Thread: Reversing a string

  1. #31
    Registered User
    Join Date
    May 2012
    Location
    Arizona, USA
    Posts
    945
    Quote Originally Posted by phantomotap View Post
    A compiler is free to use UTF8 for wide strings if the target environments native character set and locale can be so represented. Several real world compilers do use UTF16 for wide strings. (The problems referenced for UTF8 applies to UTF16.)

    As far as "never going to be in UTF8", the input encoding doesn't really matter if the vendor has supplied no transformation from the relevant encoding to the compiler's wide character set. The crucial bits of the standard only requires such transformation for the largest native supported extended character set.

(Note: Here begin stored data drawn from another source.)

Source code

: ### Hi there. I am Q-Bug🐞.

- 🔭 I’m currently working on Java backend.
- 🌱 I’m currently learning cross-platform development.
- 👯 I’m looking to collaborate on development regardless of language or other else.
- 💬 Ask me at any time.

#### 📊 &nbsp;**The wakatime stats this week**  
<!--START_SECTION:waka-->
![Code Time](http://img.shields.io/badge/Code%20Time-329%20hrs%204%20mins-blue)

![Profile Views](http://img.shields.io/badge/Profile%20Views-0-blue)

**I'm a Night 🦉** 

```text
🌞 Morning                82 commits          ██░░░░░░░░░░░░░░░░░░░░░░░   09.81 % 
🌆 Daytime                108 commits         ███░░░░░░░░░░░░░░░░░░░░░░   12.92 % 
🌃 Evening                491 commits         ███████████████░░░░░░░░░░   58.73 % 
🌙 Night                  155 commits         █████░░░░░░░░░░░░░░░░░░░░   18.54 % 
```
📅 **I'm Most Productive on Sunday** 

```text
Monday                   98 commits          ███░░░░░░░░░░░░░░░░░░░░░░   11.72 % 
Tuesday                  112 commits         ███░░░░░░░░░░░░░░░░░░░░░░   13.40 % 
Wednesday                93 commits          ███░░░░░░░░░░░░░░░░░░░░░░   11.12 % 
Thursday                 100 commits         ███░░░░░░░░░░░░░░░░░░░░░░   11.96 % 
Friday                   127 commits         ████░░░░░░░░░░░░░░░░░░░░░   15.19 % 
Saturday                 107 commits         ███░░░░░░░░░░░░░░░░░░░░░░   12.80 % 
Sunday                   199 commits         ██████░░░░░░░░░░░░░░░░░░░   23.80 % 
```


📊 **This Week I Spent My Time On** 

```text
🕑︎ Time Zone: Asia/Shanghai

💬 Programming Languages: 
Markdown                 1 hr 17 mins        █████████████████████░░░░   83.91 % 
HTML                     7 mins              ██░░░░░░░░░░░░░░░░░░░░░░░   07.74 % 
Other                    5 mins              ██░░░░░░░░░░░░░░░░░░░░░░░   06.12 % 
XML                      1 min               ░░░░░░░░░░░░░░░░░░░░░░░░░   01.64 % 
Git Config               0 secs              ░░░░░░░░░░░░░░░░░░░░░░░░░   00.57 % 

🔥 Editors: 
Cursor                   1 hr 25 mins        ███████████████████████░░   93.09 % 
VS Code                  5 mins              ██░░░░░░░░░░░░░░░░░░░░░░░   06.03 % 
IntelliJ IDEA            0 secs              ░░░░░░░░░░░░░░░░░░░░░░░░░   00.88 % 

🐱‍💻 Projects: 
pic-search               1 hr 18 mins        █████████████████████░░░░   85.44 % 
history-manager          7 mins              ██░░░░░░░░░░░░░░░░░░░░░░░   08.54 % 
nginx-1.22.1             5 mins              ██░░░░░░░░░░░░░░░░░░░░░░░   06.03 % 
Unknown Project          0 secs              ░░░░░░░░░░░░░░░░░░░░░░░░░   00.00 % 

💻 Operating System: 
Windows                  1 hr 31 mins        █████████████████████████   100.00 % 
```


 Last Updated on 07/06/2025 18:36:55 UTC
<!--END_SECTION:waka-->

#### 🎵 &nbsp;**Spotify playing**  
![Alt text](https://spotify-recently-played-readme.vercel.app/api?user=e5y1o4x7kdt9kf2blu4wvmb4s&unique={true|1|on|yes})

    In other words, the sequence L"Hello, World!" when converted by a confirming compiler supporting the "enUS" locale to a wide character sequence should never be a problem. However, if a compiler uses a 16 bit `wchar_t' there is simply no way to map the entire UNICODE character set to a single wide character representation so a multi-byte sequence must remain a multi-byte sequence.
    Are you sure wchar_t can be UTF-8? That seems to be in direct violation of the standard:
    wchar_t

    which is an integral type whose range of values can represent distinct codes for all members of the largest extended character set specified among the supported locales
    (from 4.1.5 Common definitions <stddef.h>)

    The standard clearly says that a single wchar_t can represent all character codes in a character set. It doesn't say that multiple wchar_t's can be used to represent a single character code. UTF-8 is a variable-length encoding that requires between 1 and 4 octets to represent a single character code, so if wchar_t were in UTF-8 it would likely be defined as an 8-bit type (any wider would be wasteful), and multiple wchar_t's would be required to contain a single character in some cases. That is a direct violation of the standard.

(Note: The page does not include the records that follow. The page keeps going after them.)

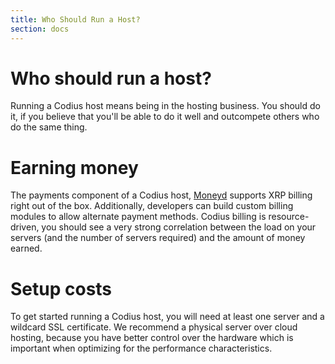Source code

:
 ```yaml
---
title: Who Should Run a Host?
section: docs
---
```

# Who should run a host?

Running a Codius host means being in the hosting business. You should do it, if you believe that you'll be able to do it well and outcompete others who do the same thing.

# Earning money

The payments component of a Codius host, [Moneyd](https://github.com/interledgerjs/moneyd) supports XRP billing right out of the box. Additionally, developers can build custom billing modules to allow alternate payment methods. Codius billing is resource-driven, you should see a very strong correlation between the load on your servers (and the number of servers required) and the amount of money earned.

# Setup costs

To get started running a Codius host, you will need at least one server and a wildcard SSL certificate. We recommend a physical server over cloud hosting, because you have better control over the hardware which is important when optimizing for the performance characteristics.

    UTF-16 is also a multibyte character encoding. Systems that use UTF-16 values in their wchar_t are also violating the standard in spirit, if not in letter, if they support surrogate pairs to contain a single character code. If a system uses UCS-2 or UTF-16 for wchar_t but does not support surrogate pairs (essentially a subset of UCS-2 that is defined only for codes 0x0000-0xD7FF and 0xE000-0xFFFF), then it can support only a subset of Unicode, but that is fine as far as the C standard is concerned. Likewise, a system that uses UTF-8 for wchar_t but supports only single-byte encoding sequences has a limited character set (essentially the ASCII encoding), but that too is fine by the standard.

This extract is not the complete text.